Chiesa di Santa Giustina (Milano)

Diocesi di Milano - chiesa parrocchiale - Lombardia

Milano - Piazza S. Giustina 15 - MI - 20100

02/66220116

https://www.parrocchiasantagiustina.org/

Le informazioni riportate, in tutto o in parte, sono riprese da BeWeb, la banca dati dell’Ufficio Nazionale per i beni culturali ecclesiastici e l’edilizia di culto della CEI , implementata dalle diocesi e dagli istituti culturali che hanno concluso il rilevamento e la descrizione del patrimonio sul proprio territorio. Quanto pubblicato è da intendersi work in progress e pertanto non esente da eventuali suggerimenti per essere migliorato e reso più efficace.

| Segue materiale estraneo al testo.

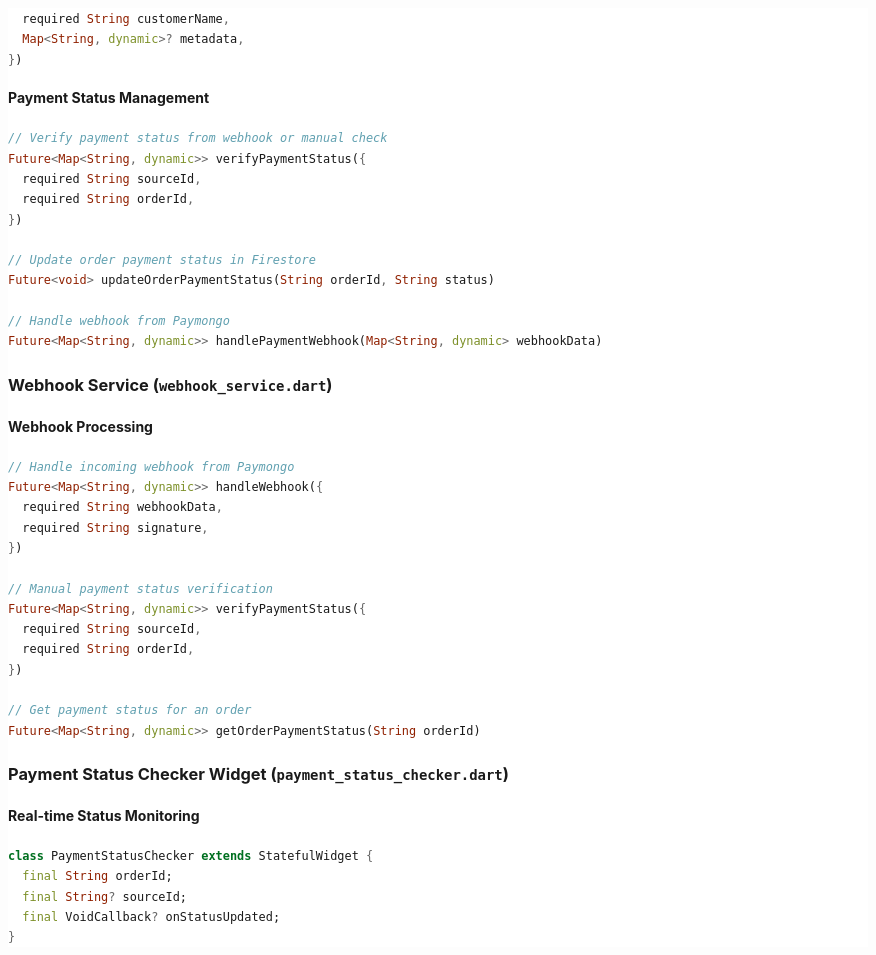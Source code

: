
 ```dart
  required String customerName,
  Map<String, dynamic>? metadata,
})
```

#### **Payment Status Management**

```dart
// Verify payment status from webhook or manual check
Future<Map<String, dynamic>> verifyPaymentStatus({
  required String sourceId,
  required String orderId,
})

// Update order payment status in Firestore
Future<void> updateOrderPaymentStatus(String orderId, String status)

// Handle webhook from Paymongo
Future<Map<String, dynamic>> handlePaymentWebhook(Map<String, dynamic> webhookData)
```

### **Webhook Service (`webhook_service.dart`)**

#### **Webhook Processing**

```dart
// Handle incoming webhook from Paymongo
Future<Map<String, dynamic>> handleWebhook({
  required String webhookData,
  required String signature,
})

// Manual payment status verification
Future<Map<String, dynamic>> verifyPaymentStatus({
  required String sourceId,
  required String orderId,
})

// Get payment status for an order
Future<Map<String, dynamic>> getOrderPaymentStatus(String orderId)
```

### **Payment Status Checker Widget (`payment_status_checker.dart`)**

#### **Real-time Status Monitoring**

```dart
class PaymentStatusChecker extends StatefulWidget {
  final String orderId;
  final String? sourceId;
  final VoidCallback? onStatusUpdated;
}
```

1857 – La chiesa è stata progettata da Giacomo Moraglia in stile neoclassico e la sua costruzione è iniziata nel 1857. La chiesa viene aperta al culto il 23 ottobre del 1859, come testimonia una lapide inserita nella parte sinistra della facciata. La facciata principale fu completata dal figlio Pietro Moraglia.
1861 – La costruzione della cappella della Beata Vergine viene sovvenzionata dalla famiglia Taccioli, che dona anche la tavola della “”Vergine delle Rocce” di scuola luinesca. Nello stesso anno viene restaurato l’antico organo installato in controfacciata. La cappella della Verigine verrà però aperta al culto solo nel 1870, con la collocazione della tavola della Vergine delle rocce.
1862 – Viene costruito il nuovo altare maggiore ad opera dell’arch. Luigi Clerichetti.
1901 – Viene eseguita la riparazione del tetto e del castello delle campane.
1902 – Realizzazione affreschi sulle pareti laterali dell’altare maggiore opera dei pittori Beghé e Valtorta.
1938 – Restauro della cappella dedicata a San Giuseppe.
1945 – Restauri per eliminare i danni arrecati dal secondo conflitto mondiale: nuove decorazioni delle volte e delle pareti ad opera del pittore varesino Carlo Croquio; restauro della sedia presbiteriale del XVI secolo e degli stalli in noce del coro.
1959 – In occasione del centenario dell’edificazione della chiesa, fu collocata in esterno una lunetta in ceramica con Cristo in trono fra i Santi Ambrogio e Giustina.
1980 – Risalgono agli anni ottanta del novecento i lavori di restauro delle coperture.
1985 – Restauro dell’organo Amati risalente al 1810.
1990 – Nagli anni novanta sono stati rifatti i portoni in bronzo (prof. Piero Zegna) e il pavimento in marmo, ed è stata aperta una cappella in onore dei Santi e in ricordo dei Defunti.
1994 – Progetto per l’adeguamento liturgico del presbiterio, dell’impianto di riscaldamento e di deumidificazione a cura dell’arch. Gabriela Ballan.
2004 – Restauro, risanamento conservativo, consolidamento strutturale della chiesa parrocchiale.
2008 – Abbattimento barriere architettoniche con la realizzazione della rampa sul lato destro della facciata.